Monday, April 14, 2008

What is missing, as it is from all Labor Department Statistics -- and from what I can ascertain from all Academic Economic Studies -- is a reliable estimate of the Gray Market -- the cash and barter economy into which people move regularly and without reporting.

It exists for many reasons, two of which are as follows.

First, cash wages escape detection by agencies which manage welfare payments, thuis creating dual sources of income for families that qualify for welfare.

Second, the most regressive tax on income at the bottom of the wage scale is that of withholding, FICA and medicare taxes. Bargains are struck with employers to receive cash wages instead. The employer then need not pay his share of the above and FUTA. To do this economically, the employer than under reports sales, pays cash to his wholesaler, etc.

The net effect is to lower reported GDP to a point well below Real GDP. Only gross estimates can be made by economists as to the total effect, but it is likely to be in the double digits.

The legal minimum wage serves as a benchmark for the true minimum wage -- the one actually being paid to the lowest wage earners, which is set in the cash market by the supply of and demand for labor. Is it above or below the legal minimum wage? I would suggest that it is probably a close approximation, perhaps lower in cases where welfare augmentation (see above) occurs, higher where the employee is an independent actor.

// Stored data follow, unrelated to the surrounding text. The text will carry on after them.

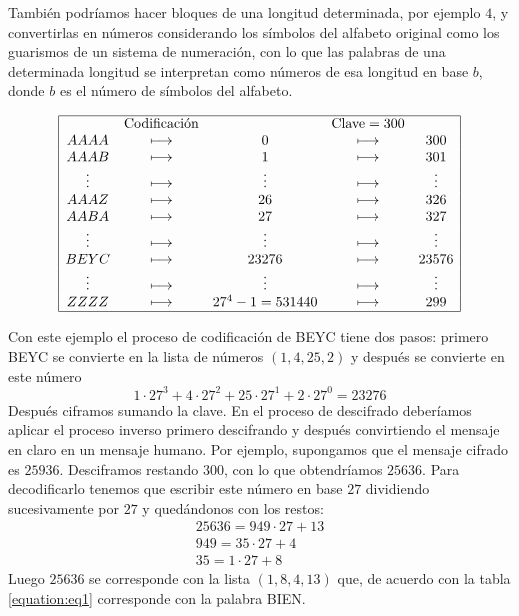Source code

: También podríamos hacer bloques de una longitud determinada, por ejemplo $4$, y convertirlas en números considerando los símbolos del alfabeto original como los guarismos de un sistema de numeración, con lo que las palabras de una determinada longitud se interpretan como números de esa longitud en base $b$, donde $b$ es el número de símbolos del alfabeto.

$$\begin{array}[pos]{|ccccc|}
    \hline
           & \text{Codificación}  &                  & \text{Clave}=300 &         \\
    AAAA   & \longmapsto          & 0                & \longmapsto      & 300     \\
    AAAB   & \longmapsto          & 1                & \longmapsto      & 301     \\
    \vdots & \longmapsto          & \vdots           & \longmapsto      & \vdots  \\
    AAAZ   & \longmapsto          & 26               & \longmapsto      & 326     \\
    AABA   & \longmapsto          & 27               & \longmapsto      & 327     \\
    \vdots & \longmapsto          & \vdots           & \longmapsto      & \vdots  \\
    BEYC   & \longmapsto          & 23276            & \longmapsto      & 23576   \\
    \vdots & \longmapsto          & \vdots           & \longmapsto      & \vdots  \\
    ZZZZ   & \longmapsto          & 27^4 -1 = 531440 & \longmapsto      & 299     \\
    \hline
\end{array}$$

Con este ejemplo el proceso de codificación de BEYC tiene dos pasos: primero BEYC se convierte en la lista de números $(1,4,25,2)$ y después se convierte en este número
$$1\cdot 27^3 + 4\cdot 27^2 + 25\cdot 27^1 + 2\cdot 27^0 = 23276$$
Después ciframos sumando la clave. En el proceso de descifrado deberíamos aplicar el proceso inverso primero descifrando y después convirtiendo el mensaje en claro en un mensaje humano. Por ejemplo, supongamos que el mensaje cifrado es $25936$. Desciframos restando $300$, con lo que obtendríamos $25636$. Para decodificarlo tenemos que escribir este número en base $27$ dividiendo sucesivamente por $27$ y quedándonos con los restos:
\begin{gather*}
    25636 = 949\cdot 27 + 13 \\
    949   = 35\cdot 27 + 4 \\
    35    = 1\cdot 27 + 8
\end{gather*}
Luego $25636$ se corresponde con la lista $(1,8,4,13)$ que, de acuerdo con la tabla \ref{equation:eq1} corresponde con la palabra BIEN.

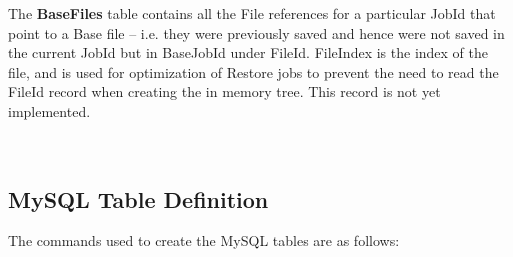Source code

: {{{\begin{longtable}{|l|l|l|}
\end{longtable}

The {\bf BaseFiles} table contains all the File references for a particular
JobId that point to a Base file -- i.e. they were previously saved and hence
were not saved in the current JobId but in BaseJobId under FileId. FileIndex
is the index of the file, and is used for optimization of Restore jobs to
prevent the need to read the FileId record when creating the in memory tree.
This record is not yet implemented.

\

\subsection{MySQL Table Definition}

The commands used to create the MySQL tables are as follows:

}}}
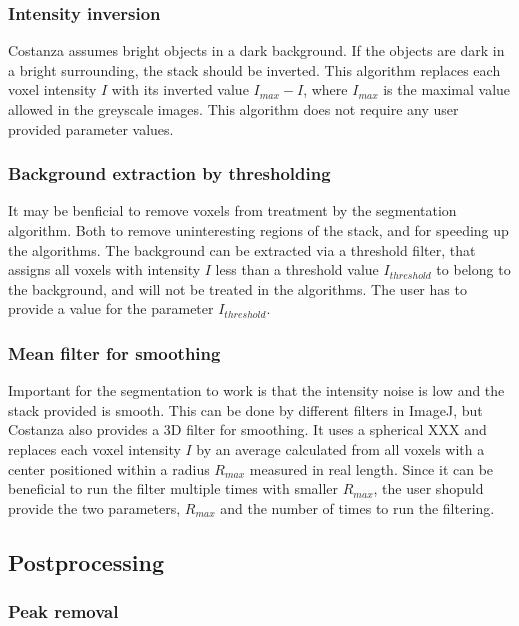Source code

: \documentclass[a4paper,12pt]{article}
\begin{document}
\subsubsection{Intensity inversion}

Costanza assumes bright objects in a dark background. If the objects
are dark in a bright surrounding, the stack should be inverted. This
algorithm replaces each voxel intensity $I$ with its inverted value
$I_{max}-I$, where $I_{max}$ is the maximal value allowed in the
greyscale images. This algorithm does not require any user provided
parameter values.

\subsubsection{Background extraction by thresholding}

It may be benficial to remove voxels from treatment by the
segmentation algorithm. Both to remove uninteresting regions of the
stack, and for speeding up the algorithms. The background can be
extracted via a threshold filter, that assigns all voxels with
intensity $I$ less than a threshold value $I_{threshold}$ to belong to
the background, and will not be treated in the algorithms. The user
has to provide a value for the parameter $I_{threshold}$.

\subsubsection{Mean filter for smoothing}

Important for the segmentation to work is that the intensity noise is
low and the stack provided is smooth. This can be done by different
filters in ImageJ, but Costanza also provides a 3D filter for
smoothing. It uses a spherical XXX and replaces each voxel intensity
$I$ by an average calculated from all voxels with a center positioned
within a radius $R_{max}$ measured in real length. Since it can be
beneficial to run the filter multiple times with smaller $R_{max}$,
the user shopuld provide the two parameters, $R_{max}$ and the number
of times to run the filtering.

\subsection{Postprocessing}

\subsubsection{Peak removal}
\end{document}
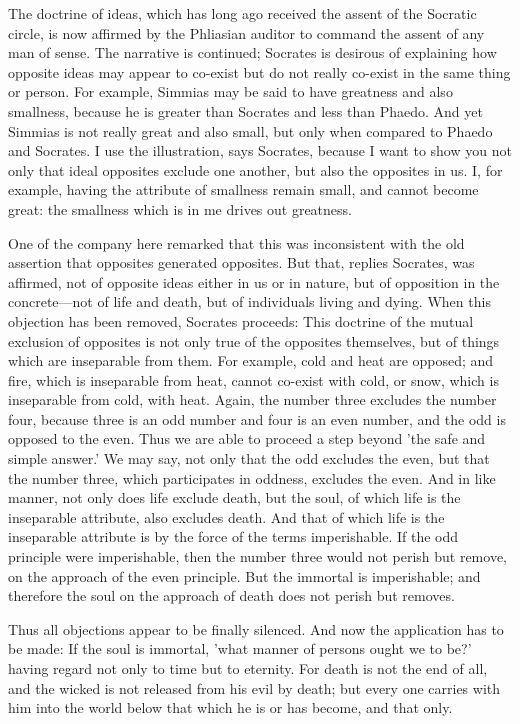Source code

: \documentclass[11pt,letter]{article}
\begin{document}
\par  The doctrine of ideas, which has long ago received the assent of the Socratic circle, is now affirmed by the Phliasian auditor to command the assent of any man of sense. The narrative is continued; Socrates is desirous of explaining how opposite ideas may appear to co-exist but do not really co-exist in the same thing or person. For example, Simmias may be said to have greatness and also smallness, because he is greater than Socrates and less than Phaedo. And yet Simmias is not really great and also small, but only when compared to Phaedo and Socrates. I use the illustration, says Socrates, because I want to show you not only that ideal opposites exclude one another, but also the opposites in us. I, for example, having the attribute of smallness remain small, and cannot become great: the smallness which is in me drives out greatness.

\par  One of the company here remarked that this was inconsistent with the old assertion that opposites generated opposites. But that, replies Socrates, was affirmed, not of opposite ideas either in us or in nature, but of opposition in the concrete—not of life and death, but of individuals living and dying. When this objection has been removed, Socrates proceeds: This doctrine of the mutual exclusion of opposites is not only true of the opposites themselves, but of things which are inseparable from them. For example, cold and heat are opposed; and fire, which is inseparable from heat, cannot co-exist with cold, or snow, which is inseparable from cold, with heat. Again, the number three excludes the number four, because three is an odd number and four is an even number, and the odd is opposed to the even. Thus we are able to proceed a step beyond 'the safe and simple answer.' We may say, not only that the odd excludes the even, but that the number three, which participates in oddness, excludes the even. And in like manner, not only does life exclude death, but the soul, of which life is the inseparable attribute, also excludes death. And that of which life is the inseparable attribute is by the force of the terms imperishable. If the odd principle were imperishable, then the number three would not perish but remove, on the approach of the even principle. But the immortal is imperishable; and therefore the soul on the approach of death does not perish but removes.

\par  Thus all objections appear to be finally silenced. And now the application has to be made: If the soul is immortal, 'what manner of persons ought we to be?' having regard not only to time but to eternity. For death is not the end of all, and the wicked is not released from his evil by death; but every one carries with him into the world below that which he is or has become, and that only.
\end{document}
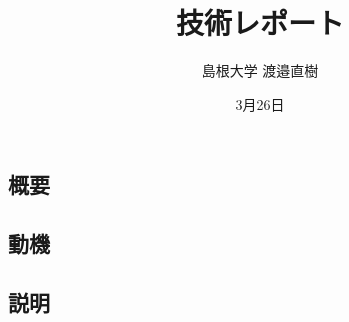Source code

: \documentclass[10.5pt, a4paper]{jsarticle}
\title{技術レポート}
\author{島根大学 渡邉直樹}
\date{3月26日}
\begin{document}
\maketitle

\subsection{概要}

\subsection{動機}

\subsection{説明}
\end{document}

Assaying the Gray Market based on changes in the minimum wage might be possible. We surmise that as the legal minimum wage rises, so do the number of jobs which are paid by cash wages. This might be detectable from Labor market statistics.

But the real problem for policy makers is determining what the Real as opposed to the Reported GDP is. That can only be done by minimizing the size of the Gray Market.

One approach (and it would be sound anti recessionary policy on its own) would be to eliminate for employees all offsetting FICA and Medicare deductions, leaving the employer on the hook to pay his share. Raise also the income tax payment threshold to ensure that minimum wage employes have no such liability.

This would incentivize workers to stay in the open market and observe the proper payment of FICA, etc by the employer. In spite of all the uncertainty regarding the future of social security, the employee would be able to see that he was being provided for.